Innovation and Perestroika: winds of change in art and politics

O. Savostiuk (1988),

It wasn’t until the Perestroika Era (1985 – 1991), with Gorbachov’s talks of openness (a.k.a. glasnost) and economic reprise, that new air was breathed into the Soviet propagandist visual language. The population’s malcontent was palpable, the economic situation was inching closer and closer to its complete collapse, and the desperate need for change that spread through the nation resulted into a “diversity and exuberance that had been absent from Soviet design for many decades”, as wrote Steve Heller in his introduction to the 1989 San Diego exhibition Poster Art of the Soviet Union: A Window Into Soviet Life”. This exhibition was organized with the help of Oleg Savostiuk, secretary of the Union of Soviet Artists, who collected and curated a series of 75 posters designed from 1986–1989 by union members, thus offering a direct insight into the current political and social discourse in the Soviet Union. 

K. Ivanov, (1987),

Imagery varied from realistic painting, to photographs, to cartoons, to highly graphic and stylized interpretations, text was also (though a few fonts still dominated the scene) much more diverse, and print relied heavily on colourful offset lithography which still -of course- privileged the colour red. Subject matters ranged from celebratory, to informative, to now -perhaps for the first time- critical, with topics like glasnost, defeating bureaucracy and Stalinist reactionaries, alcoholism, and disarmament with the US. 

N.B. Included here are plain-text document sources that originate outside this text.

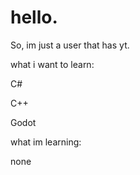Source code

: # hello.

So, im just a user that has yt.

what i want to learn:

C#

C++

Godot

what im  learning:

none
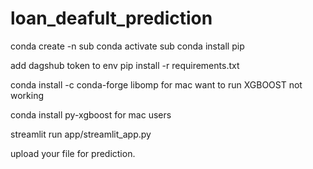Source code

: # loan_deafult_prediction

conda create -n sub
conda activate sub
conda install pip

add dagshub token to env
pip install -r requirements.txt

conda install -c conda-forge libomp for mac want to run XGBOOST not working

conda install py-xgboost for mac users 

streamlit run app/streamlit_app.py

upload your file for prediction.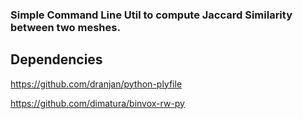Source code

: ### Simple Command Line Util to compute Jaccard Similarity between two meshes. 

## Dependencies
https://github.com/dranjan/python-plyfile

https://github.com/dimatura/binvox-rw-py
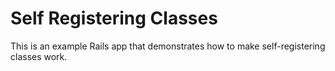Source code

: # Self Registering Classes

This is an example Rails app that demonstrates how to make self-registering
classes work.

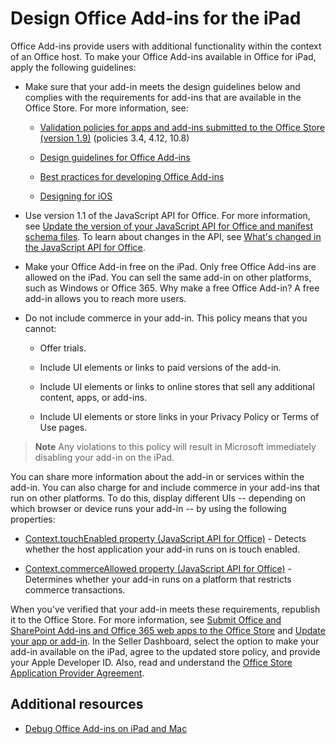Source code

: 
# Design Office Add-ins for the iPad


Office Add-ins provide users with additional functionality within the context of an Office host. To make your Office Add-ins available in Office for iPad, apply the following guidelines:

- Make sure that your add-in meets the design guidelines below and complies with the requirements for add-ins that are available in the Office Store. For more information, see:

  - [Validation policies for apps and add-ins submitted to the Office Store (version 1.9)](http://msdn.microsoft.com/library/cd90836a-523e-42f5-ab02-5123cdf9fefe%28Office.15%29.aspx) (policies 3.4, 4.12, 10.8)

  - [Design guidelines for Office Add-ins](../../docs/design/add-in-design.md)

  - [Best practices for developing Office Add-ins](http://msdn.microsoft.com/library/d455b76b-4d76-493d-a681-6b02ba1f38a8%28Office.15%29.aspx)

  - [Designing for iOS](https://developer.apple.com/library/ios/documentation/UserExperience/Conceptual/MobileHIG/)

- Use version 1.1 of the JavaScript API for Office. For more information, see [Update the version of your JavaScript API for Office and manifest schema files](../../docs/develop/update-your-javascript-api-for-office-and-manifest-schema-version.md). To learn about changes in the API, see [What's changed in the JavaScript API for Office](../../reference/what's-changed-in-the-javascript-api-for-office.md).

- Make your Office Add-in free on the iPad. Only free Office Add-ins are allowed on the iPad. You can sell the same add-in on other platforms, such as Windows or Office 365. Why make a free Office Add-in? A free add-in allows you to reach more users.

- Do not include commerce in your add-in. This policy means that you cannot:

  - Offer trials.

  - Include UI elements or links to paid versions of the add-in.

  - Include UI elements or links to online stores that sell any additional content, apps, or add-ins.

  - Include UI elements or store links in your Privacy Policy or Terms of Use pages.


 >**Note**  Any violations to this policy will result in Microsoft immediately disabling your add-in on the iPad.

 You can share more information about the add-in or services within the add-in. You can also charge for and include commerce in your add-ins that run on other platforms. To do this, display different UIs -- depending on which browser or device runs your add-in -- by using the following properties:

  - [Context.touchEnabled property (JavaScript API for Office)](http://msdn.microsoft.com/library/fd73f94b-7e4a-422c-afdb-fef6fba43766%28Office.15%29.aspx) - Detects whether the host application your add-in runs on is touch enabled.

  - [Context.commerceAllowed property (JavaScript API for Office)](http://msdn.microsoft.com/library/fd3812ac-14c3-485f-8991-d12fcc99c450%28Office.15%29.aspx) - Determines whether your add-in runs on a platform that restricts commerce transactions.

When you've verified that your add-in meets these requirements, republish it to the Office Store. For more information, see [Submit Office and SharePoint Add-ins and Office 365 web apps to the Office Store](http://msdn.microsoft.com/library/ff075782-1303-4517-91cc-b3d730e9b9ae%28Office.15%29.aspx) and [Update your app or add-in](http://msdn.microsoft.com/library/7313d32b-5345-4039-ac5d-a1ba0aef890b%28Office.15%29.aspx). In the Seller Dashboard, select the option to make your add-in available on the iPad, agree to the updated store policy, and provide your Apple Developer ID. Also, read and understand the [Office Store Application Provider Agreement](https://sellerdashboard.microsoft.com/Assets/Content/Agreements/en-US/Office_Store_Seller_Agreement_20120927.md).

## Additional resources



- [Debug Office Add-ins on iPad and Mac](../testing/debug-office-add-ins-on-ipad-and-mac.md)

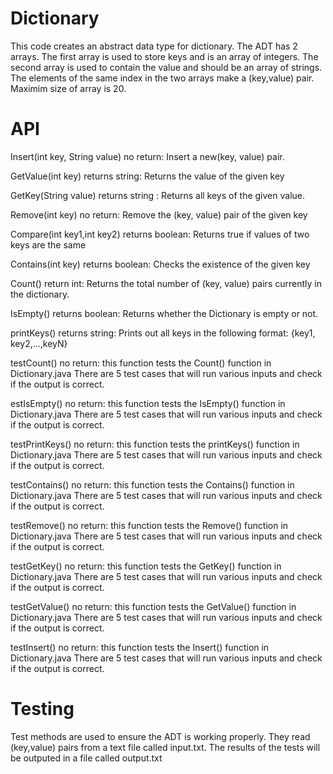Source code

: # Dictionary
This code creates an abstract data type for dictionary.  The ADT has 2 arrays. The first array is used to store keys and is an array of integers. The second array is used to contain the value and should be an array of strings. The elements of the same index in the two arrays make a (key,value) pair. Maximim size of array is 20.
# API
Insert(int key, String value) no return:    Insert a new(key, value) pair.

GetValue(int key) returns string:           Returns the value of the given key

GetKey(String value) returns string :       Returns all keys of the given value.

Remove(int key) no return:                  Remove the (key, value) pair of the given key

Compare(int key1,int key2) returns boolean: Returns true if values of two keys are the same

Contains(int key) returns boolean:          Checks the existence of the given key

Count() return int:                         Returns the total number of (key, value) pairs currently in the dictionary.

IsEmpty() returns boolean:                  Returns whether the Dictionary is empty or not.

printKeys() returns string:                 Prints out all keys in the following format: {key1, key2,...,keyN}

testCount() no return:					    this function tests the Count() function in Dictionary.java
											There are 5 test cases that will run various inputs and check if 
											the output is correct.
											
estIsEmpty() no return:               	    this function tests the IsEmpty() function in Dictionary.java
											There are 5 test cases that will run various inputs and check if 
											the output is correct.
											
testPrintKeys() no return:            	    this function tests the printKeys() function in Dictionary.java
											There are 5 test cases that will run various inputs and check if 
											the output is correct.
											
testContains() no return:    		        this function tests the Contains() function in Dictionary.java
											There are 5 test cases that will run various inputs and check if 
											the output is correct.
											
testRemove() no return: 		            this function tests the Remove() function in Dictionary.java
											There are 5 test cases that will run various inputs and check if 
											the output is correct.
											
testGetKey() no return:		                this function tests the GetKey() function in Dictionary.java
											There are 5 test cases that will run various inputs and check if 
											the output is correct.
											
testGetValue() no return:                   this function tests the GetValue() function in Dictionary.java
											There are 5 test cases that will run various inputs and check if 
											the output is correct.
											
testInsert() no return:					    this function tests the Insert() function in Dictionary.java
											There are 5 test cases that will run various inputs and check if 
											the output is correct.	
# Testing
Test methods are used to ensure the ADT is working properly. They read (key,value) pairs from a text file called input.txt. The results of the tests will be outputed in a file called output.txt

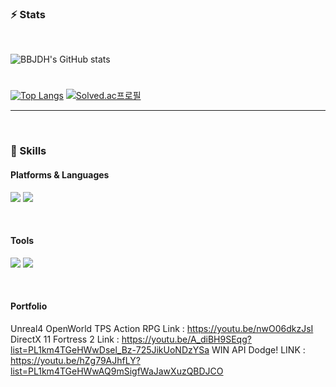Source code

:   
### ⚡ Stats
<br/>

![BBJDH's GitHub stats](https://github-readme-stats.vercel.app/api?username=BBJDH&theme=vue-dark&show_icons=true&?count_private=true&?include_all_commits=true)

#
  
[![Top Langs](https://github-readme-stats.vercel.app/api/top-langs/?username=BBJDH&layout=compact&theme=vue-dark)](https://github.com/BBJDH) [![Solved.ac프로필](http://mazassumnida.wtf/api/v2/generate_badge?boj=ekffjaos553)](https://solved.ac/ekffjaos553)
  
</div>


<hr>
<br/>


### 💪 Skills 
#### Platforms & Languages
<p>
<img src="https://img.shields.io/badge/C-A8B9CC?style=flat-square&logo=C&logoColor=white"/> <img src="https://img.shields.io/badge/C++-00599C?style=flat-square&logo=Cplusplus&logoColor=white"/> 
</p>

<br/>

#### Tools
<p>
<img src="https://img.shields.io/badge/UnrealEngine-0E1128?style=flat-square&logo=UnrealEngine&logoColor=white"/> 
<img src="https://img.shields.io/badge/DirectX11-5E5E5E?style=flat-square&logo=Microsoft&logoColor=white"/>
</p>

<br/>

#### Portfolio
<p>

Unreal4 OpenWorld TPS Action RPG 
Link : https://youtu.be/nwO06dkzJsI  
DirectX 11 Fortress 2
Link : https://youtu.be/A_diBH9SEqg?list=PL1km4TGeHWwDsel_Bz-725JikUoNDzYSa 
WIN API Dodge!
LINK : https://youtu.be/hZg79AJhfLY?list=PL1km4TGeHWwAQ9mSigfWaJawXuzQBDJCO
</p>

<br/>


<div align=center>
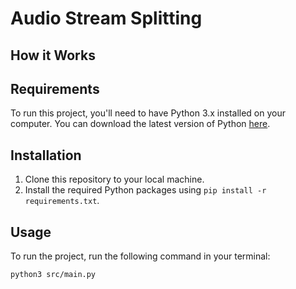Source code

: # Audio Stream Splitting

## How it Works

## Requirements

To run this project, you'll need to have Python 3.x installed on your computer. You can download the latest version of Python [here](https://www.python.org/downloads/).

## Installation

1. Clone this repository to your local machine.
2. Install the required Python packages using `pip install -r requirements.txt`.

## Usage

To run the project, run the following command in your terminal:

`python3 src/main.py`

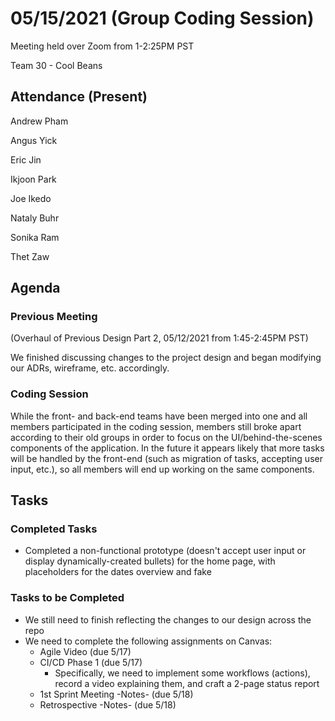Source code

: # 05/15/2021 (Group Coding Session)
Meeting held over Zoom from 1-2:25PM PST

Team 30 - Cool Beans
## Attendance (Present)
Andrew Pham

Angus Yick

Eric Jin

Ikjoon Park

Joe Ikedo

Nataly Buhr

Sonika Ram

Thet Zaw
## Agenda
### Previous Meeting

(Overhaul of Previous Design Part 2, 05/12/2021 from 1:45-2:45PM PST)

We finished discussing changes to the project design and began modifying our ADRs, wireframe, etc. accordingly.

### Coding Session
While the front- and back-end teams have been merged into one and all members participated in the coding session, members still broke apart according to their old groups in order to focus on the UI/behind-the-scenes components of the application. In the future it appears likely that more tasks will be handled by the front-end (such as migration of tasks, accepting user input, etc.), so all members will end up working on the same components.

## Tasks

### Completed Tasks
- Completed a non-functional prototype (doesn't accept user input or display dynamically-created bullets) for the home page, with placeholders for the dates overview and fake

### Tasks to be Completed
- We still need to finish reflecting the changes to our design across the repo
- We need to complete the following assignments on Canvas:
    - Agile Video (due 5/17)
    - CI/CD Phase 1 (due 5/17)
        - Specifically, we need to implement some workflows (actions), record a video explaining them, and craft a 2-page status report
    - 1st Sprint Meeting -Notes- (due 5/18)
    - Retrospective -Notes- (due 5/18)
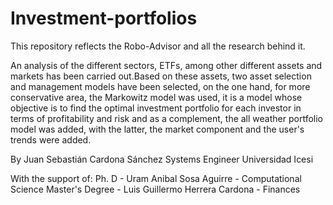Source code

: # Investment-portfolios

This repository reflects the Robo-Advisor and all the research behind it. 

An analysis of the different sectors, ETFs, among other different assets and markets has been carried out.Based on these assets, two asset selection and management models have been selected, on the one hand, for more conservative area, the Markowitz model was used, it is a model whose objective is to find the optimal investment portfolio for each investor in terms of profitability and risk and as a complement, the all weather portfolio model was added, with the latter, the market component and the user's trends were added.

By Juan Sebastián Cardona Sánchez Systems Engineer Universidad Icesi

With the support of:
Ph. D - Uram Anibal Sosa Aguirre - Computational Science
Master's Degree - Luis Guillermo Herrera Cardona - Finances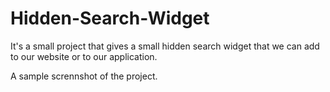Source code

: # Hidden-Search-Widget

It's a small project that gives a small hidden search widget that we can add to our website or to our application.

A sample scrennshot of the project.

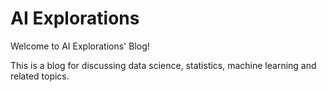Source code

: # AI Explorations

Welcome to AI Explorations' Blog!

This is a blog for discussing data science, statistics, machine learning and related topics.


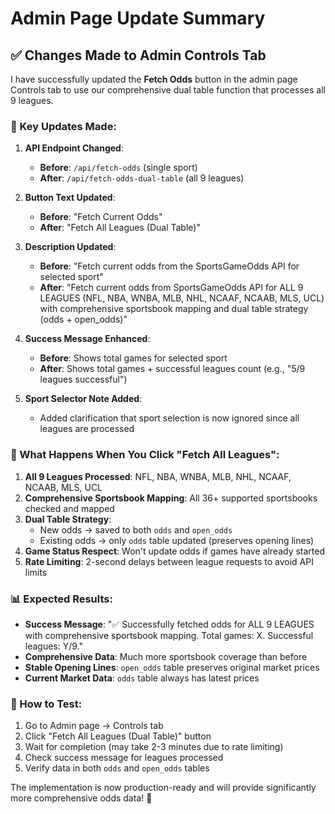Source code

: # Admin Page Update Summary

## ✅ Changes Made to Admin Controls Tab

I have successfully updated the **Fetch Odds** button in the admin page Controls tab to use our comprehensive dual table function that processes all 9 leagues.

### 🔧 Key Updates Made:

1. **API Endpoint Changed**: 
   - **Before**: `/api/fetch-odds` (single sport)
   - **After**: `/api/fetch-odds-dual-table` (all 9 leagues)

2. **Button Text Updated**:
   - **Before**: "Fetch Current Odds"
   - **After**: "Fetch All Leagues (Dual Table)"

3. **Description Updated**:
   - **Before**: "Fetch current odds from the SportsGameOdds API for selected sport"
   - **After**: "Fetch current odds from SportsGameOdds API for ALL 9 LEAGUES (NFL, NBA, WNBA, MLB, NHL, NCAAF, NCAAB, MLS, UCL) with comprehensive sportsbook mapping and dual table strategy (odds + open_odds)"

4. **Success Message Enhanced**:
   - **Before**: Shows total games for selected sport
   - **After**: Shows total games + successful leagues count (e.g., "5/9 leagues successful")

5. **Sport Selector Note Added**:
   - Added clarification that sport selection is now ignored since all leagues are processed

### 🎯 What Happens When You Click "Fetch All Leagues":

1. **All 9 Leagues Processed**: NFL, NBA, WNBA, MLB, NHL, NCAAF, NCAAB, MLS, UCL
2. **Comprehensive Sportsbook Mapping**: All 36+ supported sportsbooks checked and mapped
3. **Dual Table Strategy**: 
   - New odds → saved to both `odds` and `open_odds`
   - Existing odds → only `odds` table updated (preserves opening lines)
4. **Game Status Respect**: Won't update odds if games have already started
5. **Rate Limiting**: 2-second delays between league requests to avoid API limits

### 📊 Expected Results:

- **Success Message**: "✅ Successfully fetched odds for ALL 9 LEAGUES with comprehensive sportsbook mapping. Total games: X. Successful leagues: Y/9."
- **Comprehensive Data**: Much more sportsbook coverage than before
- **Stable Opening Lines**: `open_odds` table preserves original market prices
- **Current Market Data**: `odds` table always has latest prices

### 🚀 How to Test:

1. Go to Admin page → Controls tab
2. Click "Fetch All Leagues (Dual Table)" button
3. Wait for completion (may take 2-3 minutes due to rate limiting)
4. Check success message for leagues processed
5. Verify data in both `odds` and `open_odds` tables

The implementation is now production-ready and will provide significantly more comprehensive odds data! 🎉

This newly experimental wave of Soviet design was truly symptomatic of the oncoming liberation and emancipation of the Soviet People, with this artistic freedom as a predecessor to the actual freedom that was to come. 

With much more brightly colored hues, experimental interpretations of the real onto the visual, and a critical eye, members of the Soviet Bloc were ready to embrace the change that was to come with the fall of the Union: a time of self-determination and the redefinition of the meaning of being a citizen and a Nation.

The boldest art style, for the very boldest political sentiment.